_Assignment_
Give back every record below word for word, with the pictures omitted.

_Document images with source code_
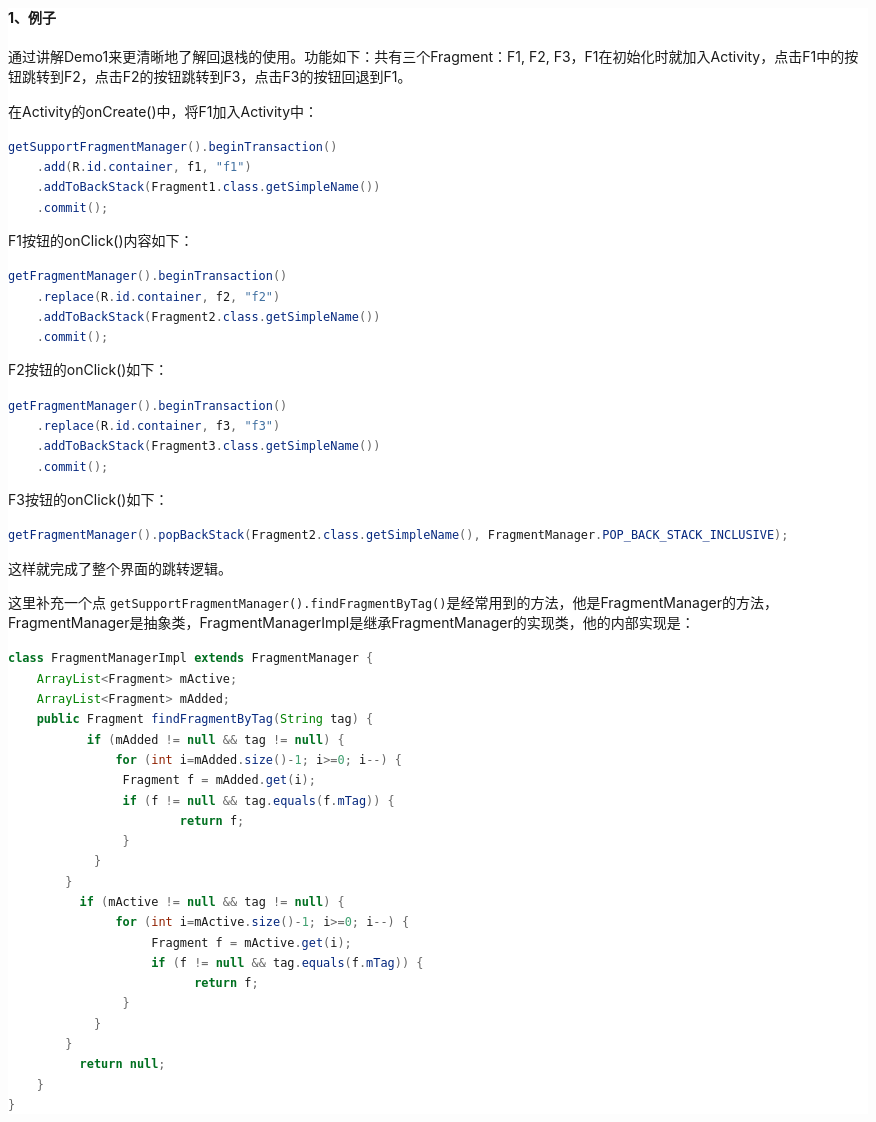 #### 1、例子

通过讲解Demo1来更清晰地了解回退栈的使用。功能如下：共有三个Fragment：F1, F2, F3，F1在初始化时就加入Activity，点击F1中的按钮跳转到F2，点击F2的按钮跳转到F3，点击F3的按钮回退到F1。

在Activity的onCreate()中，将F1加入Activity中：

```java
getSupportFragmentManager().beginTransaction()
    .add(R.id.container, f1, "f1")
    .addToBackStack(Fragment1.class.getSimpleName())
    .commit();
```

F1按钮的onClick()内容如下：

```java
getFragmentManager().beginTransaction()
    .replace(R.id.container, f2, "f2")
    .addToBackStack(Fragment2.class.getSimpleName())
    .commit();
```

F2按钮的onClick()如下：

```java
getFragmentManager().beginTransaction()
    .replace(R.id.container, f3, "f3")
    .addToBackStack(Fragment3.class.getSimpleName())
    .commit();
```

F3按钮的onClick()如下：

```java
getFragmentManager().popBackStack(Fragment2.class.getSimpleName(), FragmentManager.POP_BACK_STACK_INCLUSIVE);
```

这样就完成了整个界面的跳转逻辑。

这里补充一个点
`getSupportFragmentManager().findFragmentByTag()`是经常用到的方法，他是FragmentManager的方法，FragmentManager是抽象类，FragmentManagerImpl是继承FragmentManager的实现类，他的内部实现是：

```java
class FragmentManagerImpl extends FragmentManager {
    ArrayList<Fragment> mActive;
    ArrayList<Fragment> mAdded;
    public Fragment findFragmentByTag(String tag) { 
           if (mAdded != null && tag != null) { 
               for (int i=mAdded.size()-1; i>=0; i--) {
                Fragment f = mAdded.get(i);
                if (f != null && tag.equals(f.mTag)) {
                        return f;
                }
            }
        }       
          if (mActive != null && tag != null) {
               for (int i=mActive.size()-1; i>=0; i--) {
                    Fragment f = mActive.get(i);
                    if (f != null && tag.equals(f.mTag)) {
                          return f;
                }
            }
        } 
          return null;
    }
}
```
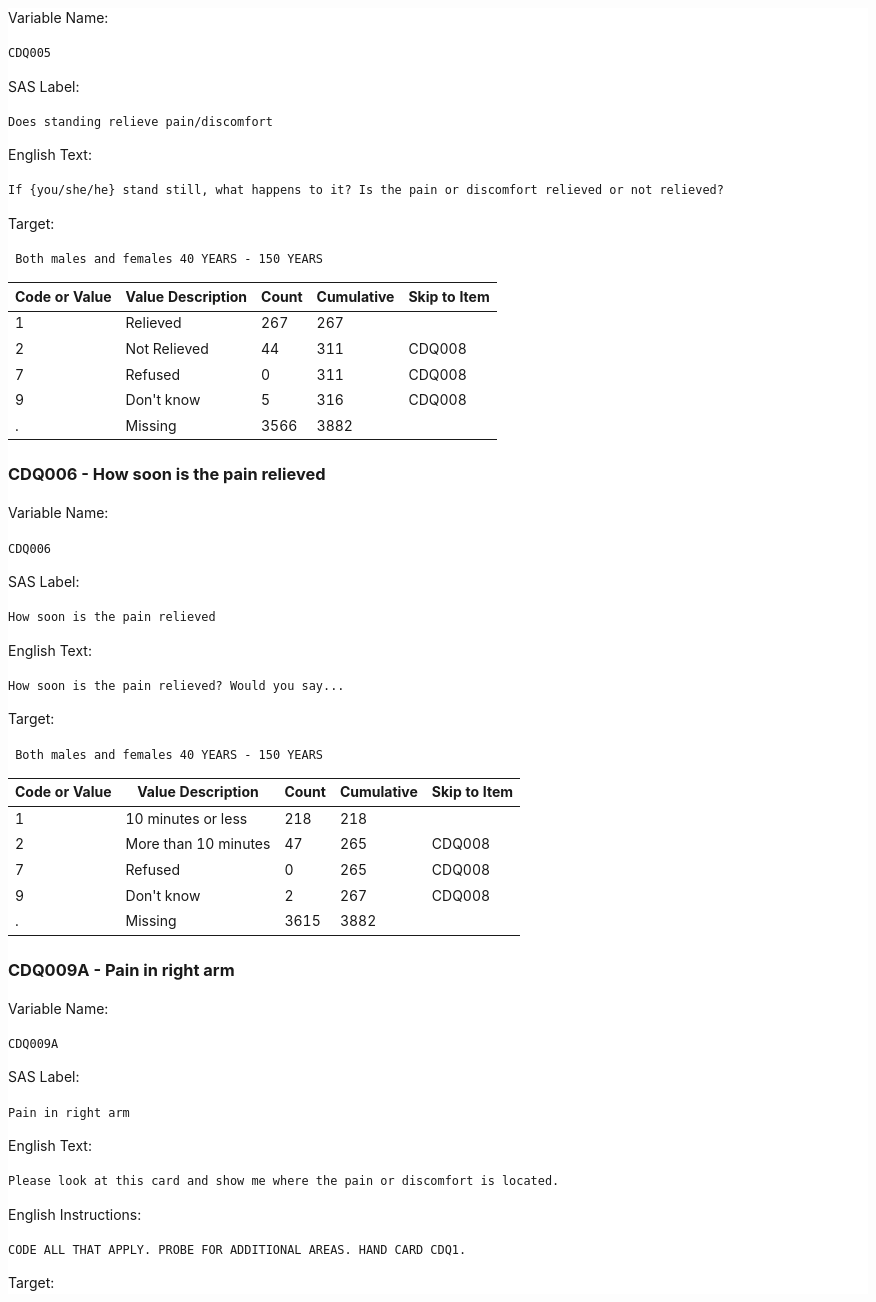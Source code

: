 Variable Name:

    CDQ005
SAS Label:

    Does standing relieve pain/discomfort
English Text:

    If {you/she/he} stand still, what happens to it? Is the pain or discomfort relieved or not relieved?
Target:

     Both males and females 40 YEARS - 150 YEARS
Code or Value | Value Description | Count | Cumulative | Skip to Item  
---|---|---|---|---  
1 | Relieved | 267 | 267 |   
2 | Not Relieved | 44 | 311 | CDQ008  
7 | Refused | 0 | 311 | CDQ008  
9 | Don't know | 5 | 316 | CDQ008  
. | Missing | 3566 | 3882 |   
  
### CDQ006 - How soon is the pain relieved

Variable Name:

    CDQ006
SAS Label:

    How soon is the pain relieved
English Text:

    How soon is the pain relieved? Would you say...
Target:

     Both males and females 40 YEARS - 150 YEARS
Code or Value | Value Description | Count | Cumulative | Skip to Item  
---|---|---|---|---  
1 | 10 minutes or less | 218 | 218 |   
2 | More than 10 minutes | 47 | 265 | CDQ008  
7 | Refused | 0 | 265 | CDQ008  
9 | Don't know | 2 | 267 | CDQ008  
. | Missing | 3615 | 3882 |   
  
### CDQ009A - Pain in right arm

Variable Name:

    CDQ009A
SAS Label:

    Pain in right arm
English Text:

    Please look at this card and show me where the pain or discomfort is located.
English Instructions:

    CODE ALL THAT APPLY. PROBE FOR ADDITIONAL AREAS. HAND CARD CDQ1.
Target:
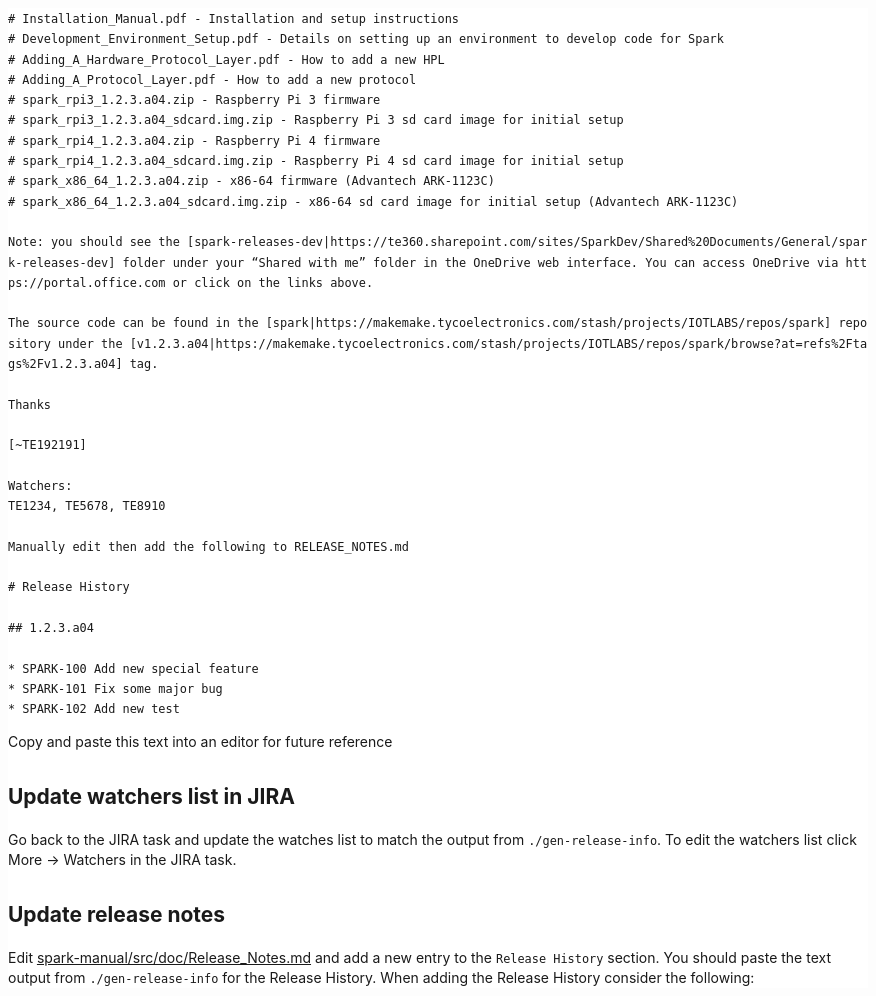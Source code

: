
 ```
# Installation_Manual.pdf - Installation and setup instructions
# Development_Environment_Setup.pdf - Details on setting up an environment to develop code for Spark
# Adding_A_Hardware_Protocol_Layer.pdf - How to add a new HPL
# Adding_A_Protocol_Layer.pdf - How to add a new protocol
# spark_rpi3_1.2.3.a04.zip - Raspberry Pi 3 firmware
# spark_rpi3_1.2.3.a04_sdcard.img.zip - Raspberry Pi 3 sd card image for initial setup
# spark_rpi4_1.2.3.a04.zip - Raspberry Pi 4 firmware
# spark_rpi4_1.2.3.a04_sdcard.img.zip - Raspberry Pi 4 sd card image for initial setup
# spark_x86_64_1.2.3.a04.zip - x86-64 firmware (Advantech ARK-1123C)
# spark_x86_64_1.2.3.a04_sdcard.img.zip - x86-64 sd card image for initial setup (Advantech ARK-1123C)

Note: you should see the [spark-releases-dev|https://te360.sharepoint.com/sites/SparkDev/Shared%20Documents/General/spark-releases-dev] folder under your “Shared with me” folder in the OneDrive web interface. You can access OneDrive via https://portal.office.com or click on the links above.

The source code can be found in the [spark|https://makemake.tycoelectronics.com/stash/projects/IOTLABS/repos/spark] repository under the [v1.2.3.a04|https://makemake.tycoelectronics.com/stash/projects/IOTLABS/repos/spark/browse?at=refs%2Ftags%2Fv1.2.3.a04] tag.

Thanks

[~TE192191]

Watchers:
TE1234, TE5678, TE8910

Manually edit then add the following to RELEASE_NOTES.md

# Release History

## 1.2.3.a04

* SPARK-100 Add new special feature
* SPARK-101 Fix some major bug
* SPARK-102 Add new test
```

Copy and paste this text into an editor for future reference

## Update watchers list in JIRA

Go back to the JIRA task and update the watches list to match the output from `./gen-release-info`. To edit the watchers list click More -> Watchers in the JIRA task.

## Update release notes

Edit [spark-manual/src/doc/Release_Notes.md][2] and add a new entry to the `Release History` section. You should paste the text output from `./gen-release-info` for the Release History. When adding the Release History consider the following:


[1]: spark-os/spark/release
[2]: spark-manual/src/doc/Release_Notes.md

_Finished exercise_
 #### 1、例子

通过讲解Demo1来更清晰地了解回退栈的使用。功能如下：共有三个Fragment：F1, F2, F3，F1在初始化时就加入Activity，点击F1中的按钮跳转到F2，点击F2的按钮跳转到F3，点击F3的按钮回退到F1。

在Activity的onCreate()中，将F1加入Activity中：

```java
getSupportFragmentManager().beginTransaction()
    .add(R.id.container, f1, "f1")
    .addToBackStack(Fragment1.class.getSimpleName())
    .commit();
```

F1按钮的onClick()内容如下：

```java
getFragmentManager().beginTransaction()
    .replace(R.id.container, f2, "f2")
    .addToBackStack(Fragment2.class.getSimpleName())
    .commit();
```

F2按钮的onClick()如下：

```java
getFragmentManager().beginTransaction()
    .replace(R.id.container, f3, "f3")
    .addToBackStack(Fragment3.class.getSimpleName())
    .commit();
```

F3按钮的onClick()如下：

```java
getFragmentManager().popBackStack(Fragment2.class.getSimpleName(), FragmentManager.POP_BACK_STACK_INCLUSIVE);
```

这样就完成了整个界面的跳转逻辑。

这里补充一个点
`getSupportFragmentManager().findFragmentByTag()`是经常用到的方法，他是FragmentManager的方法，FragmentManager是抽象类，FragmentManagerImpl是继承FragmentManager的实现类，他的内部实现是：

```java
class FragmentManagerImpl extends FragmentManager {
    ArrayList<Fragment> mActive;
    ArrayList<Fragment> mAdded;
    public Fragment findFragmentByTag(String tag) { 
           if (mAdded != null && tag != null) { 
               for (int i=mAdded.size()-1; i>=0; i--) {
                Fragment f = mAdded.get(i);
                if (f != null && tag.equals(f.mTag)) {
                        return f;
                }
            }
        }       
          if (mActive != null && tag != null) {
               for (int i=mActive.size()-1; i>=0; i--) {
                    Fragment f = mActive.get(i);
                    if (f != null && tag.equals(f.mTag)) {
                          return f;
                }
            }
        } 
          return null;
    }
}
```
Source code

: Variable Name:

    CDQ005
SAS Label:

    Does standing relieve pain/discomfort
English Text:

    If {you/she/he} stand still, what happens to it? Is the pain or discomfort relieved or not relieved?
Target:

     Both males and females 40 YEARS - 150 YEARS
Code or Value | Value Description | Count | Cumulative | Skip to Item  
---|---|---|---|---  
1 | Relieved | 267 | 267 |   
2 | Not Relieved | 44 | 311 | CDQ008  
7 | Refused | 0 | 311 | CDQ008  
9 | Don't know | 5 | 316 | CDQ008  
. | Missing | 3566 | 3882 |   
  
### CDQ006 - How soon is the pain relieved

Variable Name:

    CDQ006
SAS Label:

    How soon is the pain relieved
English Text:

    How soon is the pain relieved? Would you say...
Target:

     Both males and females 40 YEARS - 150 YEARS
Code or Value | Value Description | Count | Cumulative | Skip to Item  
---|---|---|---|---  
1 | 10 minutes or less | 218 | 218 |   
2 | More than 10 minutes | 47 | 265 | CDQ008  
7 | Refused | 0 | 265 | CDQ008  
9 | Don't know | 2 | 267 | CDQ008  
. | Missing | 3615 | 3882 |   
  
### CDQ009A - Pain in right arm

Variable Name:

    CDQ009A
SAS Label:

    Pain in right arm
English Text:

    Please look at this card and show me where the pain or discomfort is located.
English Instructions:

    CODE ALL THAT APPLY. PROBE FOR ADDITIONAL AREAS. HAND CARD CDQ1.
Target:
Source code

:
 ```
# Installation_Manual.pdf - Installation and setup instructions
# Development_Environment_Setup.pdf - Details on setting up an environment to develop code for Spark
# Adding_A_Hardware_Protocol_Layer.pdf - How to add a new HPL
# Adding_A_Protocol_Layer.pdf - How to add a new protocol
# spark_rpi3_1.2.3.a04.zip - Raspberry Pi 3 firmware
# spark_rpi3_1.2.3.a04_sdcard.img.zip - Raspberry Pi 3 sd card image for initial setup
# spark_rpi4_1.2.3.a04.zip - Raspberry Pi 4 firmware
# spark_rpi4_1.2.3.a04_sdcard.img.zip - Raspberry Pi 4 sd card image for initial setup
# spark_x86_64_1.2.3.a04.zip - x86-64 firmware (Advantech ARK-1123C)
# spark_x86_64_1.2.3.a04_sdcard.img.zip - x86-64 sd card image for initial setup (Advantech ARK-1123C)

Note: you should see the [spark-releases-dev|https://te360.sharepoint.com/sites/SparkDev/Shared%20Documents/General/spark-releases-dev] folder under your “Shared with me” folder in the OneDrive web interface. You can access OneDrive via https://portal.office.com or click on the links above.

The source code can be found in the [spark|https://makemake.tycoelectronics.com/stash/projects/IOTLABS/repos/spark] repository under the [v1.2.3.a04|https://makemake.tycoelectronics.com/stash/projects/IOTLABS/repos/spark/browse?at=refs%2Ftags%2Fv1.2.3.a04] tag.

Thanks

[~TE192191]

Watchers:
TE1234, TE5678, TE8910

Manually edit then add the following to RELEASE_NOTES.md

# Release History

## 1.2.3.a04

* SPARK-100 Add new special feature
* SPARK-101 Fix some major bug
* SPARK-102 Add new test
```

Copy and paste this text into an editor for future reference

## Update watchers list in JIRA

Go back to the JIRA task and update the watches list to match the output from `./gen-release-info`. To edit the watchers list click More -> Watchers in the JIRA task.

## Update release notes

Edit [spark-manual/src/doc/Release_Notes.md][2] and add a new entry to the `Release History` section. You should paste the text output from `./gen-release-info` for the Release History. When adding the Release History consider the following:


[1]: spark-os/spark/release
[2]: spark-manual/src/doc/Release_Notes.md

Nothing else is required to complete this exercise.